Monster Vs Aliens (not the 3D version)

cute show, quite entertaining, but minimal plot. funny show, a few unexpected jokes, great show for kids. typical "finding your true self" plot. great effects and graphics though. i think i'd rate it an approximate 4/10 based on plot, 7/10 based on entertainment.

Angels and Demons

ok let me first point out i watched this at vivo. i reached vivo at a good 4pm! but had only gotten tickets for a.. 12midnight show! thats how hot it was.

good acting, they stuck to the book quite a bit. except for the end, which was kind of a shame cos they missed out the greatest coverup/plot twist. but still it flowed relatively well, and its quite a good take based on the book. the director obviously must have been a fan or he couldnt possibly have made the movie so realistic. a must watch if you read the book, just to see the trail of the illuminati yourself is engrossing enough.

Night at the Museum 2

Sequel to Night at the Museum 1, this is a less hilarious movie compared. However, it makes up for it by having a more interesting plot. Really tickles your funny bone, but its kinda repetitive after a while. Some parts of the movie remind you vaguely of certain youtube videos, (especially anyone who's seen Star Wars: The Death Star remake). I rate it a 5/10

Star Trek

SURPRISINGLY GOOD MOVIE! i am not a fan of star trek, nor do i read it. but after watching it, i kind of started liking the series. am intrigued into reading the book too. animation was relatively accurate, plot was easy to understand. Really funny show too! strange accents and little jokes between the lines make it so much easier to understand and follow. Not like those harry potter movies you have to read the book to understand.

Wolverine

Finally i understand whats going on in X-men. To be honest i gave up on the series after the phoenix thing. It was starting to go more towards "movies that are continued just because the title itself will make it a box office hit" that i got sick of it. But contrary to the series, the movie itself wasnt too bad. Had more depth and feel to it then the rest of the movie. Gave me an idea too, at least what was happening in the past. Dont know if it follows the comic though...
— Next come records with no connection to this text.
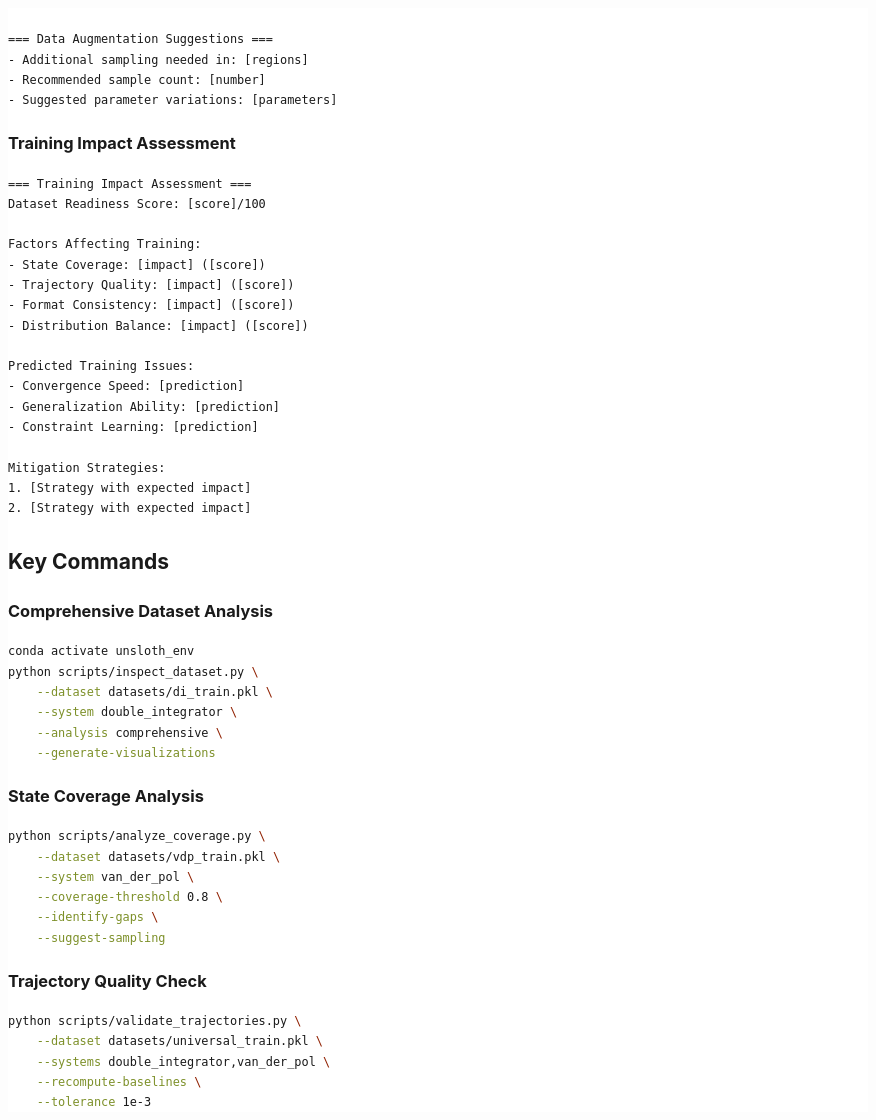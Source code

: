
 ```

=== Data Augmentation Suggestions ===
- Additional sampling needed in: [regions]
- Recommended sample count: [number]
- Suggested parameter variations: [parameters]
```

### **Training Impact Assessment**
```
=== Training Impact Assessment ===
Dataset Readiness Score: [score]/100

Factors Affecting Training:
- State Coverage: [impact] ([score])
- Trajectory Quality: [impact] ([score])
- Format Consistency: [impact] ([score])
- Distribution Balance: [impact] ([score])

Predicted Training Issues:
- Convergence Speed: [prediction]
- Generalization Ability: [prediction]
- Constraint Learning: [prediction]

Mitigation Strategies:
1. [Strategy with expected impact]
2. [Strategy with expected impact]
```

## **Key Commands**

### **Comprehensive Dataset Analysis**
```bash
conda activate unsloth_env
python scripts/inspect_dataset.py \
    --dataset datasets/di_train.pkl \
    --system double_integrator \
    --analysis comprehensive \
    --generate-visualizations
```

### **State Coverage Analysis**
```bash
python scripts/analyze_coverage.py \
    --dataset datasets/vdp_train.pkl \
    --system van_der_pol \
    --coverage-threshold 0.8 \
    --identify-gaps \
    --suggest-sampling
```

### **Trajectory Quality Check**
```bash
python scripts/validate_trajectories.py \
    --dataset datasets/universal_train.pkl \
    --systems double_integrator,van_der_pol \
    --recompute-baselines \
    --tolerance 1e-3
```
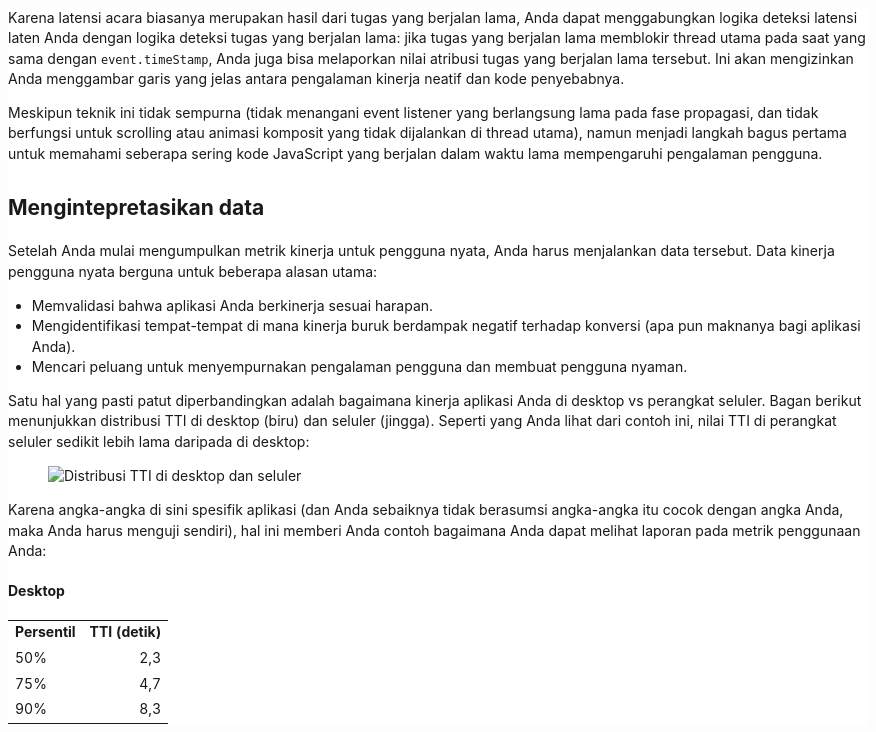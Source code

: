 
Karena latensi acara biasanya merupakan hasil dari tugas yang berjalan lama, Anda dapat menggabungkan logika deteksi latensi laten Anda dengan logika deteksi tugas yang berjalan lama: jika tugas yang berjalan lama memblokir thread utama pada saat yang sama dengan `event.timeStamp`, Anda juga bisa melaporkan nilai atribusi tugas yang berjalan lama tersebut. Ini akan mengizinkan Anda menggambar garis yang jelas antara pengalaman kinerja neatif dan kode penyebabnya.

Meskipun teknik ini tidak sempurna (tidak menangani event listener yang berlangsung lama pada fase propagasi, dan tidak berfungsi untuk scrolling atau animasi komposit yang tidak dijalankan di thread utama), namun menjadi langkah bagus pertama untuk memahami seberapa sering kode JavaScript yang berjalan dalam waktu lama mempengaruhi pengalaman pengguna.

## Mengintepretasikan data

Setelah Anda mulai mengumpulkan metrik kinerja untuk pengguna nyata, Anda harus menjalankan data tersebut. Data kinerja pengguna nyata berguna untuk beberapa alasan utama:

* Memvalidasi bahwa aplikasi Anda berkinerja sesuai harapan.
* Mengidentifikasi tempat-tempat di mana kinerja buruk berdampak negatif terhadap konversi (apa pun maknanya bagi aplikasi Anda).
* Mencari peluang untuk menyempurnakan pengalaman pengguna dan membuat pengguna nyaman.

Satu hal yang pasti patut diperbandingkan adalah bagaimana kinerja aplikasi Anda di desktop vs perangkat seluler. Bagan berikut menunjukkan distribusi TTI di desktop (biru) dan seluler (jingga). Seperti yang Anda lihat dari contoh ini, nilai TTI di perangkat seluler sedikit lebih lama daripada di desktop:

<figure>
  <img src="/web/fundamentals/performance/images/perf-metrics-tti-mobile-v-desktop.png"
       alt="Distribusi TTI di desktop dan seluler"/>
</figure>

Karena angka-angka di sini spesifik aplikasi (dan Anda sebaiknya tidak berasumsi angka-angka itu cocok dengan angka Anda, maka Anda harus menguji sendiri), hal ini memberi Anda contoh bagaimana Anda dapat melihat laporan pada metrik penggunaan Anda:

#### Desktop

<table>
  <tr>
   <td><strong>Persentil</strong></td>
   <td align="right"><strong>TTI (detik)</strong></td>
   </td>
  </tr>
  <tr>
   <td>50%</td>
   <td align="right">2,3</td>
  </tr>
  <tr>
   <td>75%</td>
   <td align="right">4,7</td>
  </tr>
  <tr>
   <td>90%</td>
   <td align="right">8,3</td>
  </tr>
</table>
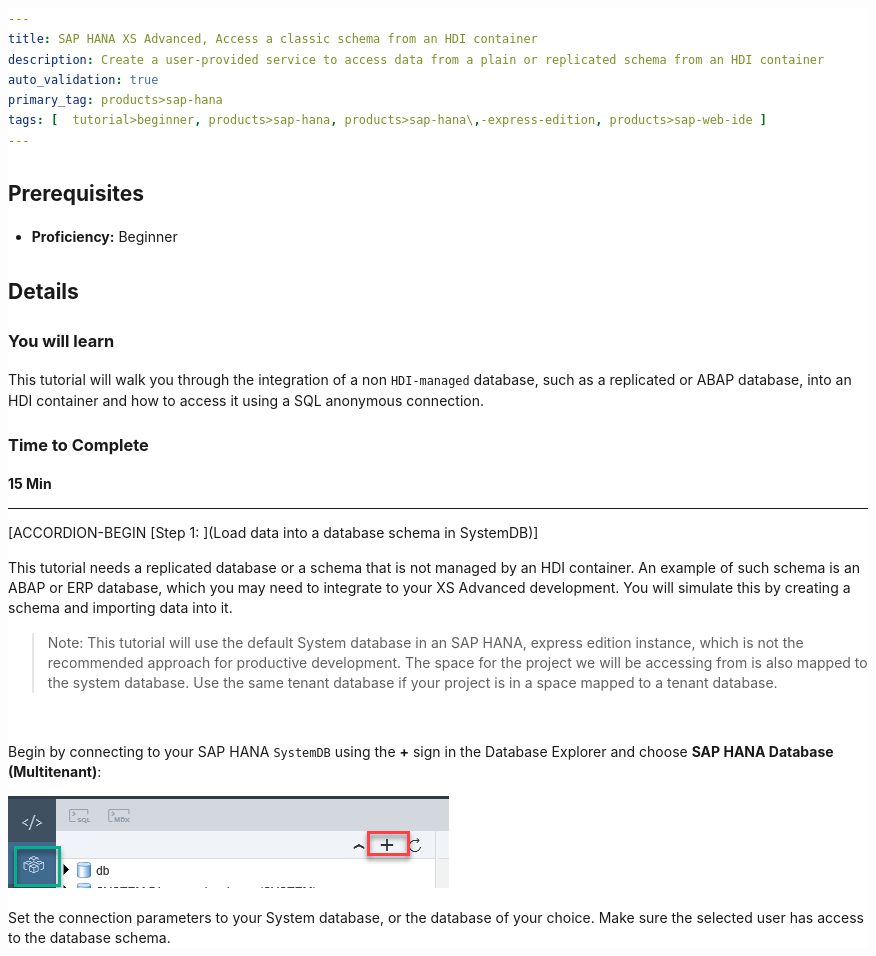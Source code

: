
 ```yaml
---
title: SAP HANA XS Advanced, Access a classic schema from an HDI container
description: Create a user-provided service to access data from a plain or replicated schema from an HDI container
auto_validation: true
primary_tag: products>sap-hana
tags: [  tutorial>beginner, products>sap-hana, products>sap-hana\,-express-edition, products>sap-web-ide ]
---
```


## Prerequisites   
 - **Proficiency:** Beginner

## Details
### You will learn  
This tutorial will walk you through the integration of a non `HDI-managed` database, such as a replicated or ABAP database, into an HDI container and how to access it using a SQL anonymous connection.

### Time to Complete
**15 Min**

---

[ACCORDION-BEGIN [Step 1: ](Load data into a database schema in SystemDB)]

This tutorial needs a replicated database or a schema that is not managed by an HDI container. An example of such schema is an ABAP or ERP database, which you may need to integrate to your XS Advanced development. You will simulate this by creating a schema and importing data into it.

>Note: This tutorial will use the default System database in an SAP HANA, express edition instance, which is not the recommended approach for productive development. The space for the project we will be accessing from is also mapped to the system database. Use the same tenant database if your project is in a space mapped to a tenant database.

</br>

Begin by connecting to your SAP HANA `SystemDB` using the **+** sign in the Database Explorer and choose **SAP HANA Database (Multitenant)**:

![Add DB in Database Explorer](1.png)

Set the connection parameters to your System database, or the database of your choice. Make sure the selected user has access to the database schema.
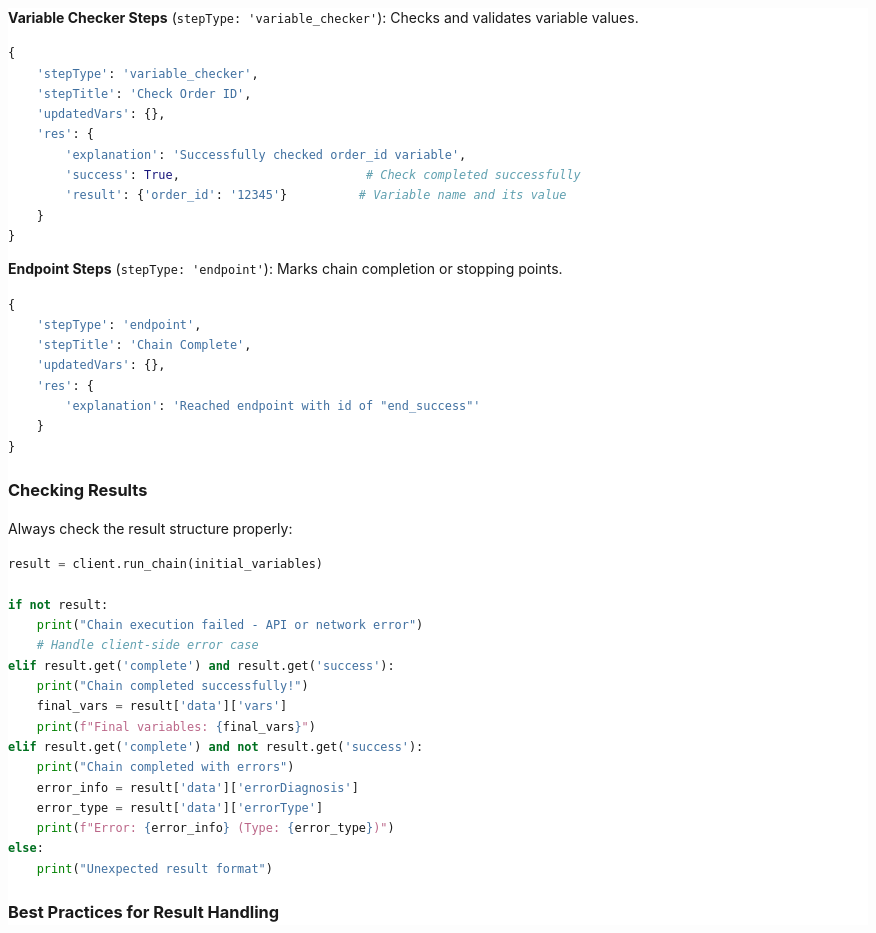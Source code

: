 **Variable Checker Steps** (`stepType: 'variable_checker'`):
Checks and validates variable values.

```python
{
    'stepType': 'variable_checker',
    'stepTitle': 'Check Order ID',
    'updatedVars': {},
    'res': {
        'explanation': 'Successfully checked order_id variable',
        'success': True,                          # Check completed successfully
        'result': {'order_id': '12345'}          # Variable name and its value
    }
}
```

**Endpoint Steps** (`stepType: 'endpoint'`):
Marks chain completion or stopping points.

```python
{
    'stepType': 'endpoint',
    'stepTitle': 'Chain Complete',
    'updatedVars': {},
    'res': {
        'explanation': 'Reached endpoint with id of "end_success"'
    }
}
```

### Checking Results

Always check the result structure properly:

```python
result = client.run_chain(initial_variables)

if not result:
    print("Chain execution failed - API or network error")
    # Handle client-side error case
elif result.get('complete') and result.get('success'):
    print("Chain completed successfully!")
    final_vars = result['data']['vars']
    print(f"Final variables: {final_vars}")
elif result.get('complete') and not result.get('success'):
    print("Chain completed with errors")
    error_info = result['data']['errorDiagnosis']
    error_type = result['data']['errorType']
    print(f"Error: {error_info} (Type: {error_type})")
else:
    print("Unexpected result format")
```

### Best Practices for Result Handling
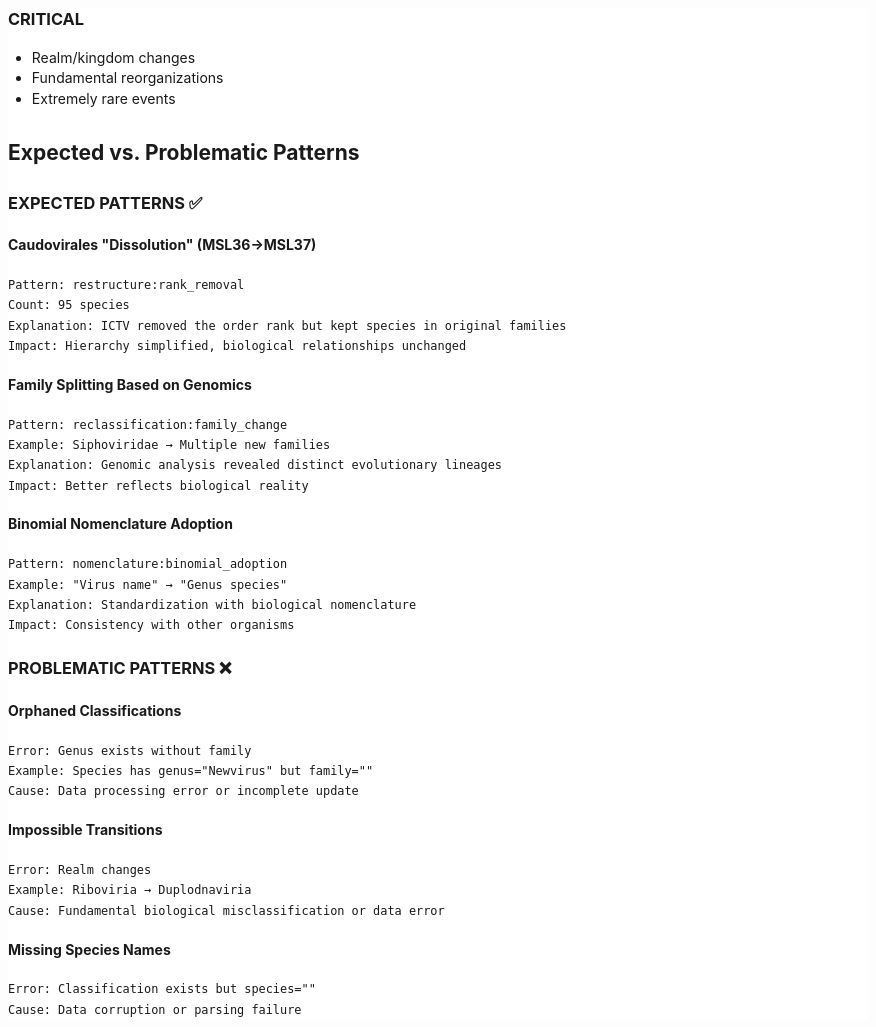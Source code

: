 ### CRITICAL
- Realm/kingdom changes
- Fundamental reorganizations
- Extremely rare events

## Expected vs. Problematic Patterns

### EXPECTED PATTERNS ✅

#### Caudovirales "Dissolution" (MSL36→MSL37)
```
Pattern: restructure:rank_removal
Count: 95 species
Explanation: ICTV removed the order rank but kept species in original families
Impact: Hierarchy simplified, biological relationships unchanged
```

#### Family Splitting Based on Genomics
```
Pattern: reclassification:family_change
Example: Siphoviridae → Multiple new families
Explanation: Genomic analysis revealed distinct evolutionary lineages
Impact: Better reflects biological reality
```

#### Binomial Nomenclature Adoption
```
Pattern: nomenclature:binomial_adoption
Example: "Virus name" → "Genus species"
Explanation: Standardization with biological nomenclature
Impact: Consistency with other organisms
```

### PROBLEMATIC PATTERNS ❌

#### Orphaned Classifications
```
Error: Genus exists without family
Example: Species has genus="Newvirus" but family=""
Cause: Data processing error or incomplete update
```

#### Impossible Transitions
```
Error: Realm changes
Example: Riboviria → Duplodnaviria
Cause: Fundamental biological misclassification or data error
```

#### Missing Species Names
```
Error: Classification exists but species=""
Cause: Data corruption or parsing failure
```
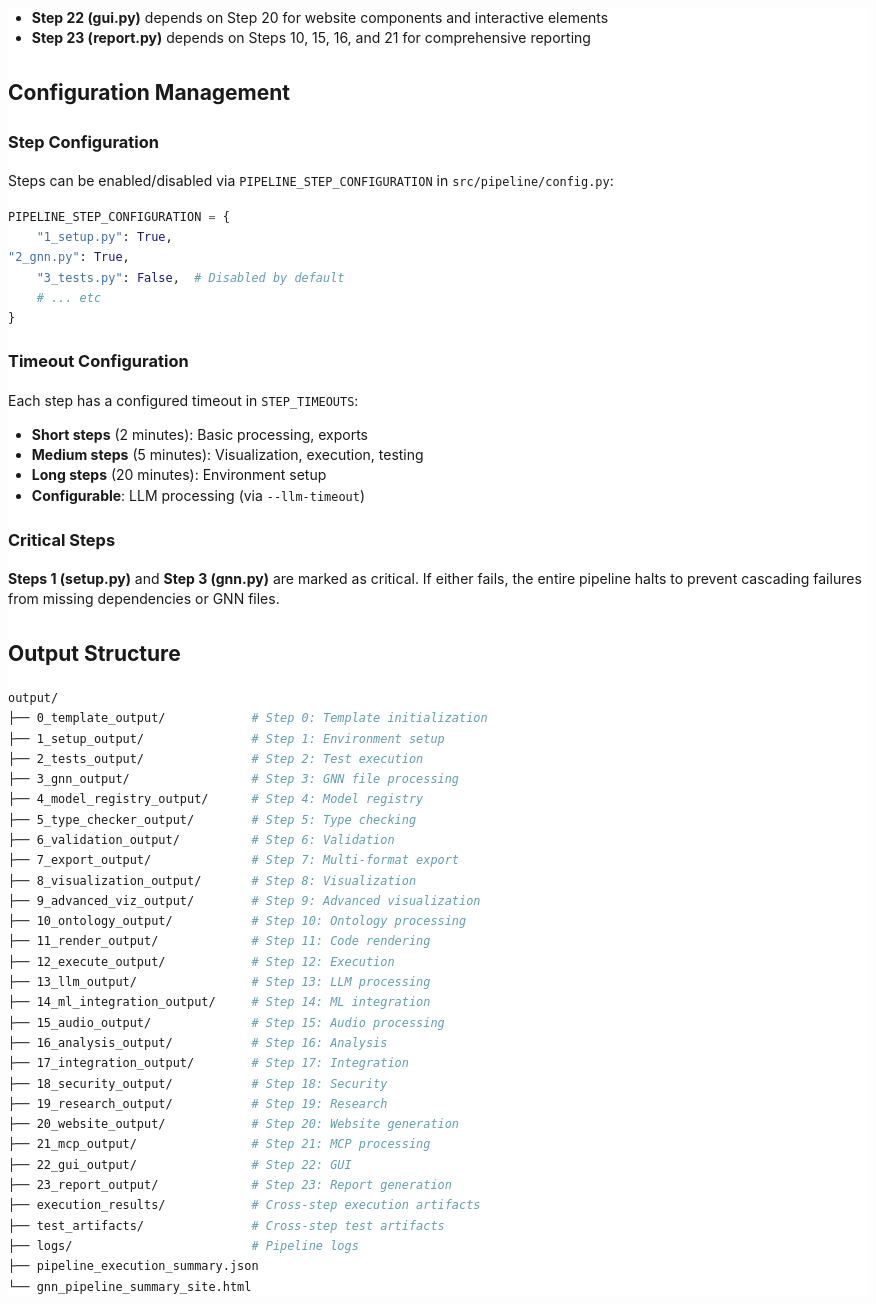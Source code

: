 - **Step 22 (gui.py)** depends on Step 20 for website components and interactive elements
- **Step 23 (report.py)** depends on Steps 10, 15, 16, and 21 for comprehensive reporting

## Configuration Management

### Step Configuration

Steps can be enabled/disabled via `PIPELINE_STEP_CONFIGURATION` in `src/pipeline/config.py`:

```python
PIPELINE_STEP_CONFIGURATION = {
    "1_setup.py": True,
"2_gnn.py": True,
    "3_tests.py": False,  # Disabled by default
    # ... etc
}
```

### Timeout Configuration

Each step has a configured timeout in `STEP_TIMEOUTS`:

- **Short steps** (2 minutes): Basic processing, exports
- **Medium steps** (5 minutes): Visualization, execution, testing
- **Long steps** (20 minutes): Environment setup
- **Configurable**: LLM processing (via `--llm-timeout`)

### Critical Steps

**Steps 1 (setup.py)** and **Step 3 (gnn.py)** are marked as critical. If either fails, the entire pipeline halts to prevent cascading failures from missing dependencies or GNN files.

## Output Structure

```bash
output/
├── 0_template_output/            # Step 0: Template initialization
├── 1_setup_output/               # Step 1: Environment setup
├── 2_tests_output/               # Step 2: Test execution
├── 3_gnn_output/                 # Step 3: GNN file processing
├── 4_model_registry_output/      # Step 4: Model registry
├── 5_type_checker_output/        # Step 5: Type checking
├── 6_validation_output/          # Step 6: Validation
├── 7_export_output/              # Step 7: Multi-format export
├── 8_visualization_output/       # Step 8: Visualization
├── 9_advanced_viz_output/        # Step 9: Advanced visualization
├── 10_ontology_output/           # Step 10: Ontology processing
├── 11_render_output/             # Step 11: Code rendering
├── 12_execute_output/            # Step 12: Execution
├── 13_llm_output/                # Step 13: LLM processing
├── 14_ml_integration_output/     # Step 14: ML integration
├── 15_audio_output/              # Step 15: Audio processing
├── 16_analysis_output/           # Step 16: Analysis
├── 17_integration_output/        # Step 17: Integration
├── 18_security_output/           # Step 18: Security
├── 19_research_output/           # Step 19: Research
├── 20_website_output/            # Step 20: Website generation
├── 21_mcp_output/                # Step 21: MCP processing
├── 22_gui_output/                # Step 22: GUI
├── 23_report_output/             # Step 23: Report generation
├── execution_results/            # Cross-step execution artifacts
├── test_artifacts/               # Cross-step test artifacts
├── logs/                         # Pipeline logs
├── pipeline_execution_summary.json
└── gnn_pipeline_summary_site.html
```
I still wanna watch the last blood vampire thing... sounds interesting but im not sure if its my kind of show. the hand scene in the shinjuku incident grossed me out a lot until now i still have nightmares about it. sighhh.

Oh and btw, go see the exhibition in vivocity if you have time. national geographic. really interesting. just dont touch anything cos its dam expensive.

Jun 2, 2009

forgotten, forbidden
shadowed and overtaken
insignificant, in existance
like a ghost from the past

memories, of another
flooding, coming closer
a life, you want to remember
forever, forever.

two pieces, of a mirror
broken, unfixable
but still, in your reflection
the picture is whole.

Jun 1, 2009

today i learnt a very important lesson. i find myself shocked and dumbfounded, that it took me so much to learn that one lesson. but i know this now: i will never. make. that. mistake. again.

this is one lesson i will never be able to forget.